2004/4/21 [Computer/SW/Languages/C_Cplusplus] UID:13308 Activity:nil
4/21    In programming speak we call a # a hash and a ! a bang.  Is there
        a jargon name for ~?
        \_ tilde.
           \_ seconded
        \_ squiggle
        \_ twiddle?
           \_ I concurr.
        \_ I tend to call "#" a pound.
           \_ more discriminating people have tended to call this 'sharp',
              e.g. in K&R. pound is for phones.
              \_ Maybe, but #! being called sharp-bang seems odd.
                 \_ not really. #! is called shebang, which would seem
                    to be a shortening of sharp-bang.
                    \_ Far more often referred to as "hash-bang", shortened
                       to "'sh-bang."  Let's not reference Mr. Hung any more
                       than necessary.  And, btw, the only appropriate place
                       it's called a "sharp" is in music... Fuck C# --scotsman
                       \_ I agree that # is properly called hash. I hate
                          calling it a pound, that's for British currency.
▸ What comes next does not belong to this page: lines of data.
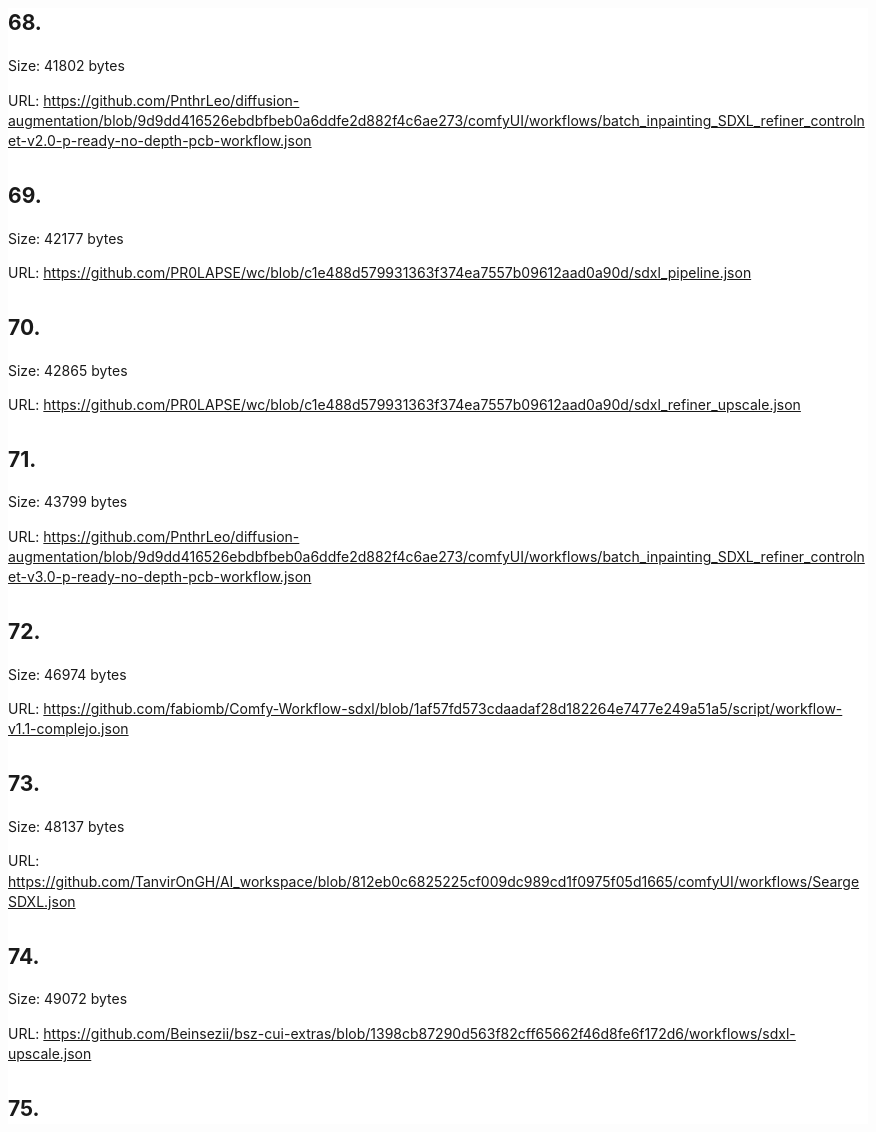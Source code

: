 ## 68. 

Size: 41802 bytes

URL: https://github.com/PnthrLeo/diffusion-augmentation/blob/9d9dd416526ebdbfbeb0a6ddfe2d882f4c6ae273/comfyUI/workflows/batch_inpainting_SDXL_refiner_controlnet-v2.0-p-ready-no-depth-pcb-workflow.json

## 69. 

Size: 42177 bytes

URL: https://github.com/PR0LAPSE/wc/blob/c1e488d579931363f374ea7557b09612aad0a90d/sdxl_pipeline.json

## 70. 

Size: 42865 bytes

URL: https://github.com/PR0LAPSE/wc/blob/c1e488d579931363f374ea7557b09612aad0a90d/sdxl_refiner_upscale.json

## 71. 

Size: 43799 bytes

URL: https://github.com/PnthrLeo/diffusion-augmentation/blob/9d9dd416526ebdbfbeb0a6ddfe2d882f4c6ae273/comfyUI/workflows/batch_inpainting_SDXL_refiner_controlnet-v3.0-p-ready-no-depth-pcb-workflow.json

## 72. 

Size: 46974 bytes

URL: https://github.com/fabiomb/Comfy-Workflow-sdxl/blob/1af57fd573cdaadaf28d182264e7477e249a51a5/script/workflow-v1.1-complejo.json

## 73. 

Size: 48137 bytes

URL: https://github.com/TanvirOnGH/AI_workspace/blob/812eb0c6825225cf009dc989cd1f0975f05d1665/comfyUI/workflows/SeargeSDXL.json

## 74. 

Size: 49072 bytes

URL: https://github.com/Beinsezii/bsz-cui-extras/blob/1398cb87290d563f82cff65662f46d8fe6f172d6/workflows/sdxl-upscale.json

## 75. 
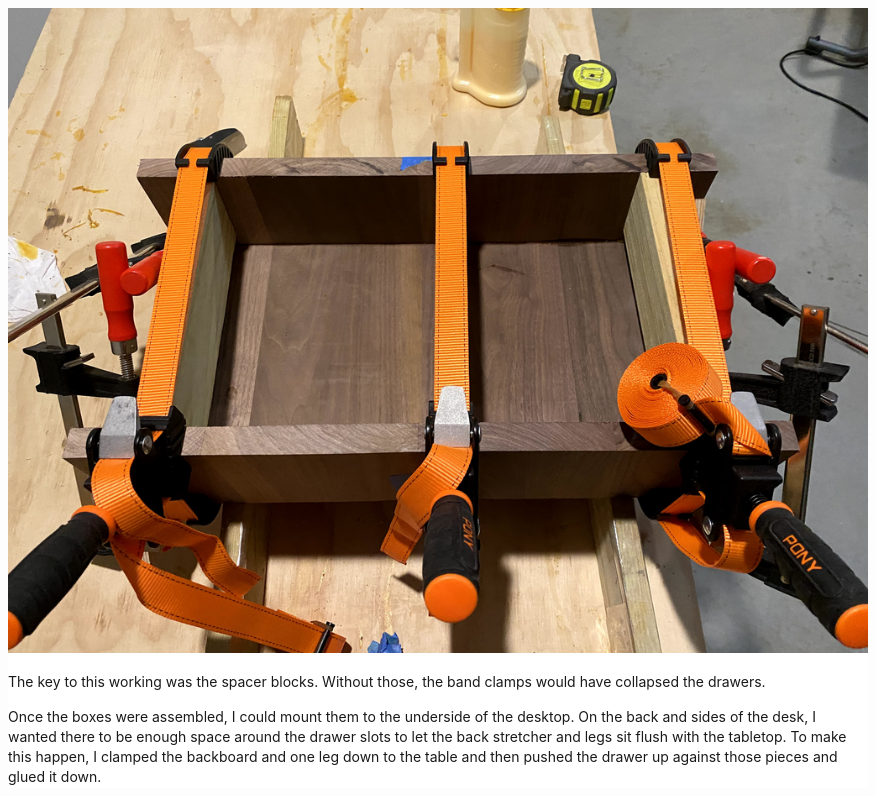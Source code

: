 ![](./drawers-2.jpg)

The key to this working was the spacer blocks. Without those, the band clamps would have collapsed the drawers.

Once the boxes were assembled, I could mount them to the underside of the desktop. On the back and sides of the desk, I wanted there to be enough space around the drawer slots to let the back stretcher and legs sit flush with the tabletop. To make this happen, I clamped the backboard and one leg down to the table and then pushed the drawer up against those pieces and glued it down.
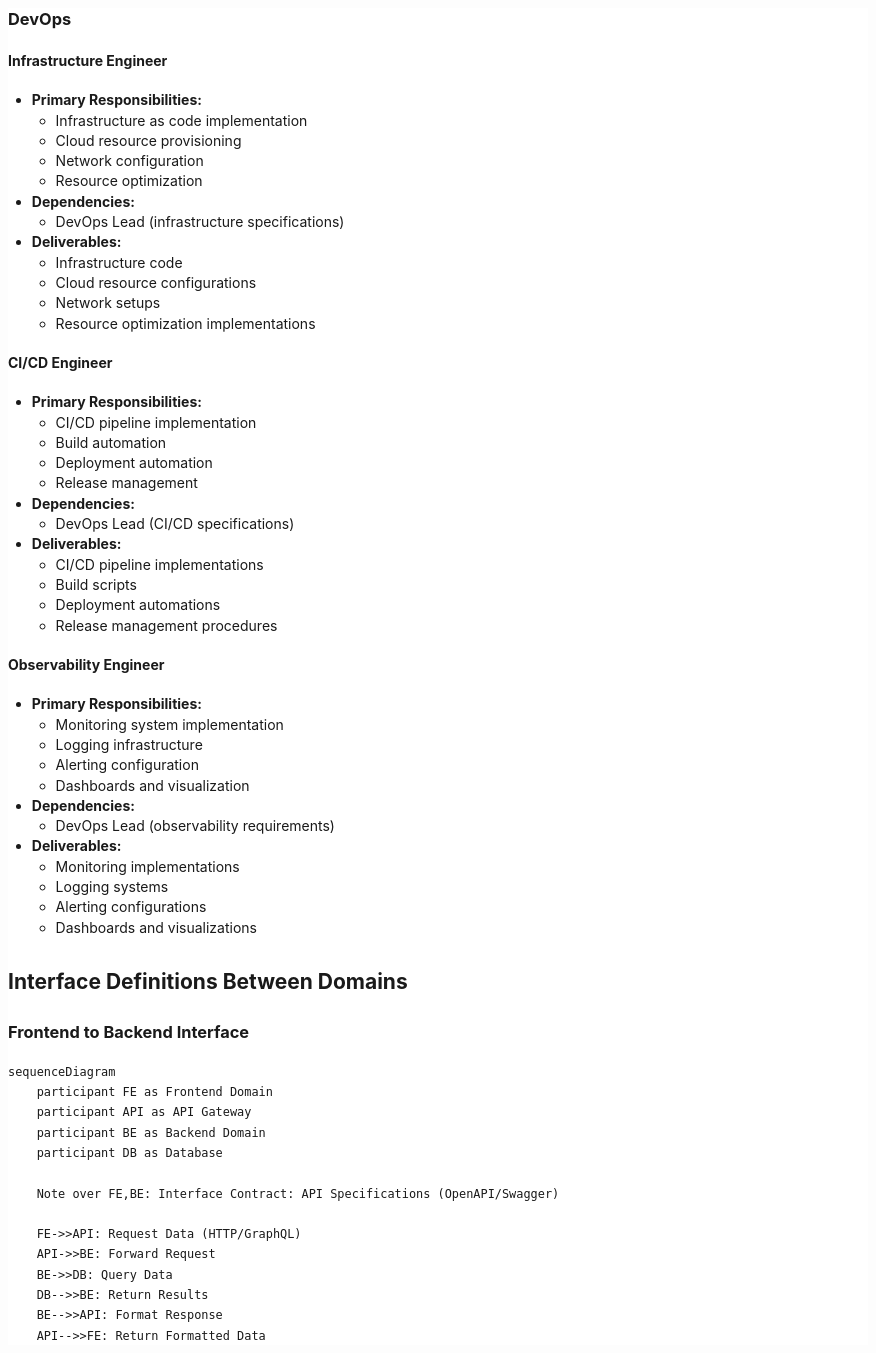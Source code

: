 ### DevOps

#### Infrastructure Engineer
- **Primary Responsibilities:**
  - Infrastructure as code implementation
  - Cloud resource provisioning
  - Network configuration
  - Resource optimization
- **Dependencies:**
  - DevOps Lead (infrastructure specifications)
- **Deliverables:**
  - Infrastructure code
  - Cloud resource configurations
  - Network setups
  - Resource optimization implementations

#### CI/CD Engineer
- **Primary Responsibilities:**
  - CI/CD pipeline implementation
  - Build automation
  - Deployment automation
  - Release management
- **Dependencies:**
  - DevOps Lead (CI/CD specifications)
- **Deliverables:**
  - CI/CD pipeline implementations
  - Build scripts
  - Deployment automations
  - Release management procedures

#### Observability Engineer
- **Primary Responsibilities:**
  - Monitoring system implementation
  - Logging infrastructure
  - Alerting configuration
  - Dashboards and visualization
- **Dependencies:**
  - DevOps Lead (observability requirements)
- **Deliverables:**
  - Monitoring implementations
  - Logging systems
  - Alerting configurations
  - Dashboards and visualizations

## Interface Definitions Between Domains

### Frontend to Backend Interface

```mermaid
sequenceDiagram
    participant FE as Frontend Domain
    participant API as API Gateway
    participant BE as Backend Domain
    participant DB as Database
    
    Note over FE,BE: Interface Contract: API Specifications (OpenAPI/Swagger)
    
    FE->>API: Request Data (HTTP/GraphQL)
    API->>BE: Forward Request
    BE->>DB: Query Data
    DB-->>BE: Return Results
    BE-->>API: Format Response
    API-->>FE: Return Formatted Data
```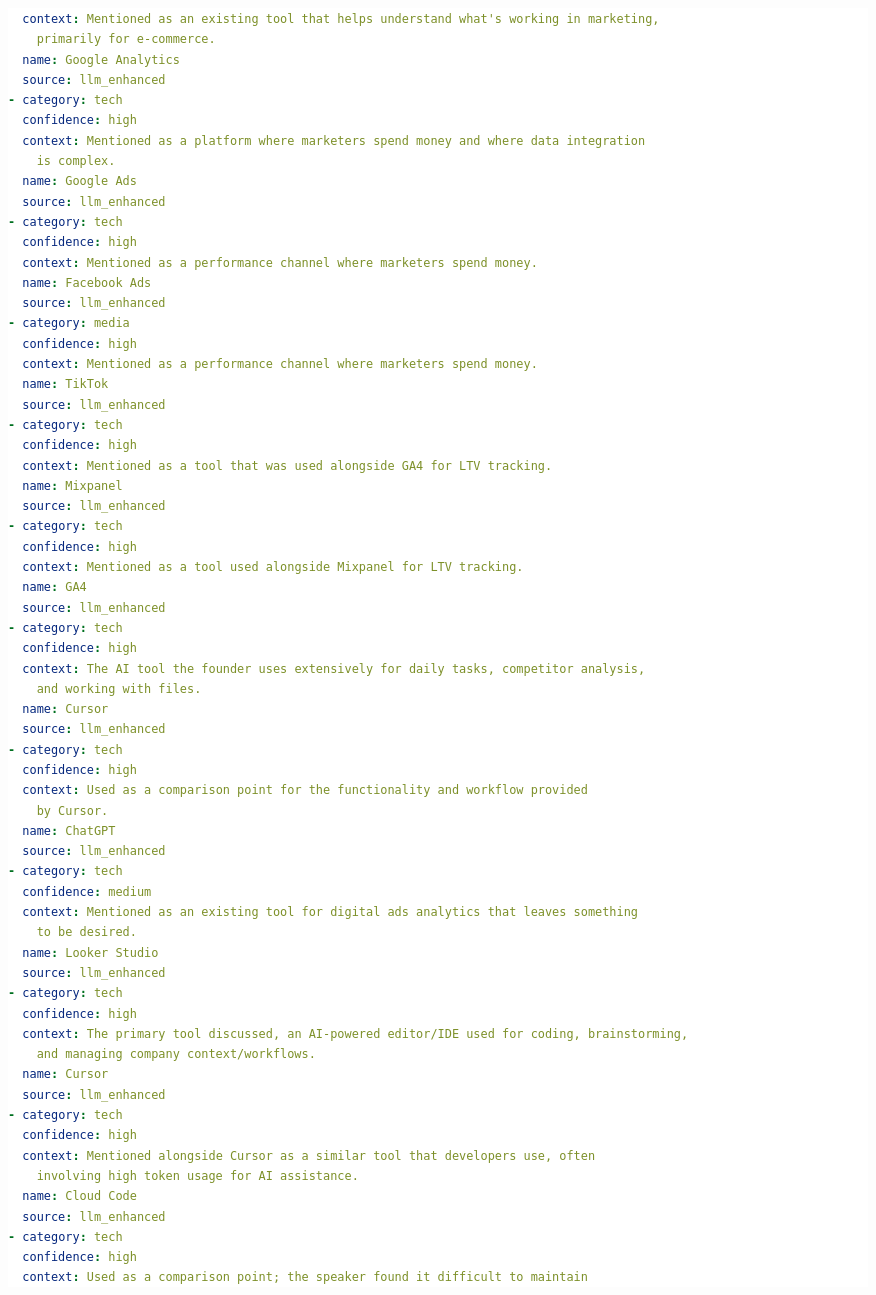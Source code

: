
 ```yaml
  context: Mentioned as an existing tool that helps understand what's working in marketing,
    primarily for e-commerce.
  name: Google Analytics
  source: llm_enhanced
- category: tech
  confidence: high
  context: Mentioned as a platform where marketers spend money and where data integration
    is complex.
  name: Google Ads
  source: llm_enhanced
- category: tech
  confidence: high
  context: Mentioned as a performance channel where marketers spend money.
  name: Facebook Ads
  source: llm_enhanced
- category: media
  confidence: high
  context: Mentioned as a performance channel where marketers spend money.
  name: TikTok
  source: llm_enhanced
- category: tech
  confidence: high
  context: Mentioned as a tool that was used alongside GA4 for LTV tracking.
  name: Mixpanel
  source: llm_enhanced
- category: tech
  confidence: high
  context: Mentioned as a tool used alongside Mixpanel for LTV tracking.
  name: GA4
  source: llm_enhanced
- category: tech
  confidence: high
  context: The AI tool the founder uses extensively for daily tasks, competitor analysis,
    and working with files.
  name: Cursor
  source: llm_enhanced
- category: tech
  confidence: high
  context: Used as a comparison point for the functionality and workflow provided
    by Cursor.
  name: ChatGPT
  source: llm_enhanced
- category: tech
  confidence: medium
  context: Mentioned as an existing tool for digital ads analytics that leaves something
    to be desired.
  name: Looker Studio
  source: llm_enhanced
- category: tech
  confidence: high
  context: The primary tool discussed, an AI-powered editor/IDE used for coding, brainstorming,
    and managing company context/workflows.
  name: Cursor
  source: llm_enhanced
- category: tech
  confidence: high
  context: Mentioned alongside Cursor as a similar tool that developers use, often
    involving high token usage for AI assistance.
  name: Cloud Code
  source: llm_enhanced
- category: tech
  confidence: high
  context: Used as a comparison point; the speaker found it difficult to maintain
```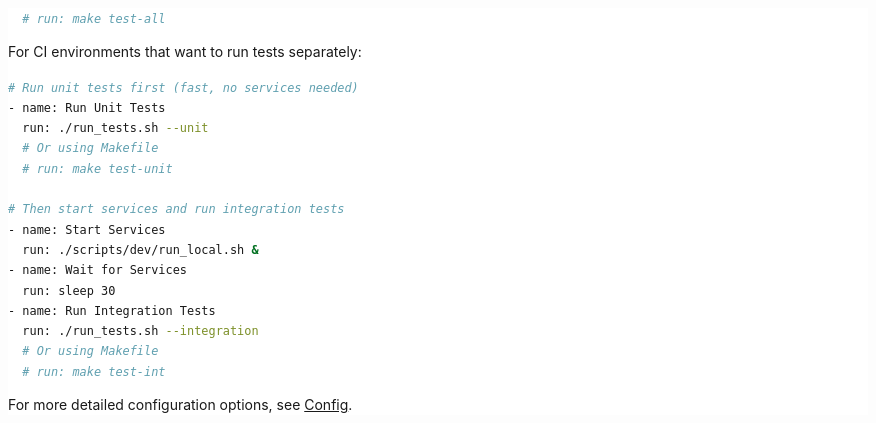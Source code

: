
 ```bash
  # run: make test-all
```

For CI environments that want to run tests separately:

```bash
# Run unit tests first (fast, no services needed)
- name: Run Unit Tests
  run: ./run_tests.sh --unit
  # Or using Makefile
  # run: make test-unit

# Then start services and run integration tests
- name: Start Services
  run: ./scripts/dev/run_local.sh &
- name: Wait for Services
  run: sleep 30
- name: Run Integration Tests
  run: ./run_tests.sh --integration
  # Or using Makefile
  # run: make test-int
```

For more detailed configuration options, see [Config](CONFIG.md).
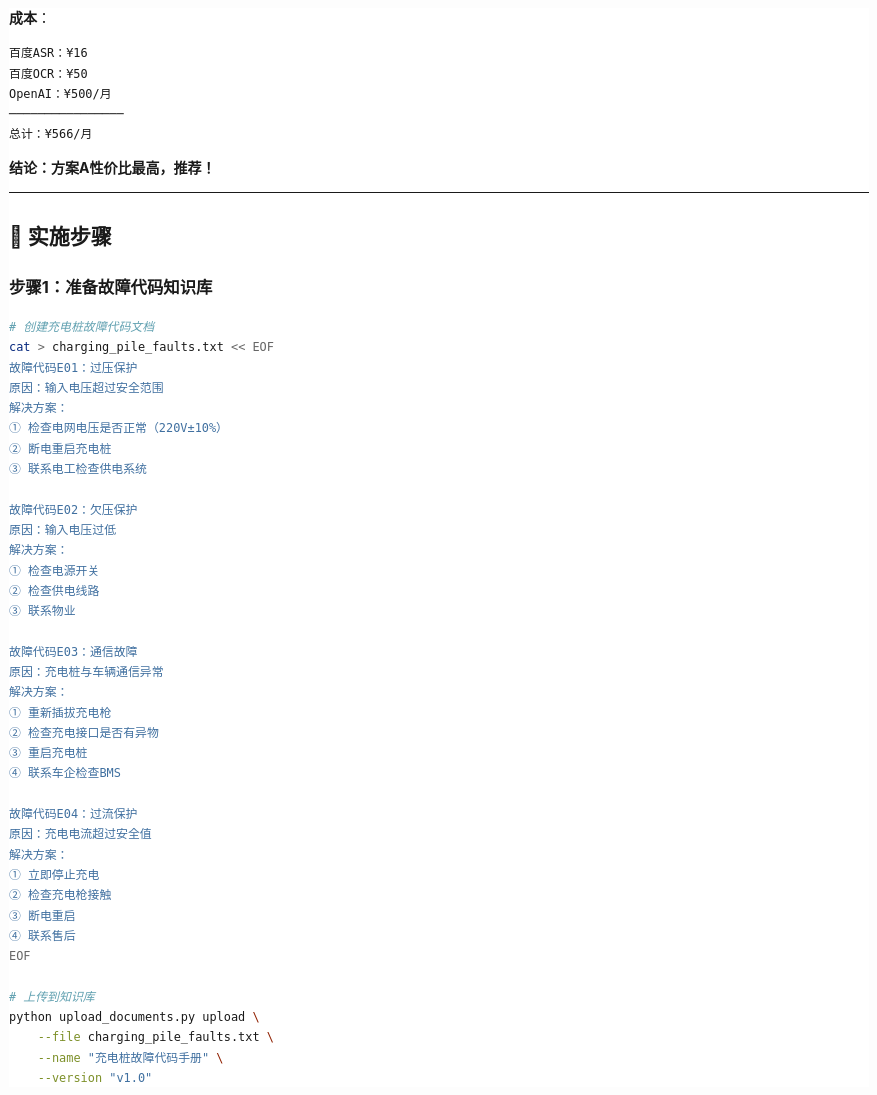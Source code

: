 **成本**：
```
百度ASR：¥16
百度OCR：¥50
OpenAI：¥500/月
────────────────
总计：¥566/月
```

**结论：方案A性价比最高，推荐！**

---

## 🚀 实施步骤

### 步骤1：准备故障代码知识库

```bash
# 创建充电桩故障代码文档
cat > charging_pile_faults.txt << EOF
故障代码E01：过压保护
原因：输入电压超过安全范围
解决方案：
① 检查电网电压是否正常（220V±10%）
② 断电重启充电桩
③ 联系电工检查供电系统

故障代码E02：欠压保护
原因：输入电压过低
解决方案：
① 检查电源开关
② 检查供电线路
③ 联系物业

故障代码E03：通信故障
原因：充电桩与车辆通信异常
解决方案：
① 重新插拔充电枪
② 检查充电接口是否有异物
③ 重启充电桩
④ 联系车企检查BMS

故障代码E04：过流保护
原因：充电电流超过安全值
解决方案：
① 立即停止充电
② 检查充电枪接触
③ 断电重启
④ 联系售后
EOF

# 上传到知识库
python upload_documents.py upload \
    --file charging_pile_faults.txt \
    --name "充电桩故障代码手册" \
    --version "v1.0"
```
                       \_ Jargon File says:
                           shebang:
                           "The character sequence #! that frequently begins
                           executable shell scripts under Unix. Probably
                           derived from "shell bang"..."
                           In any case, like I said, I think K&R calls it a
                           sharp, and I sure wouldn't trust your judgment
                           over K&R's. Also, I don't care for your "Fuck C#"
                           justification at all -- you sound like a tool.
           \_ Wasn't the original name 'octothorp' coined by the bell
              folks? -saarp
              \_ Surely something so obtuse could only have come from IBM?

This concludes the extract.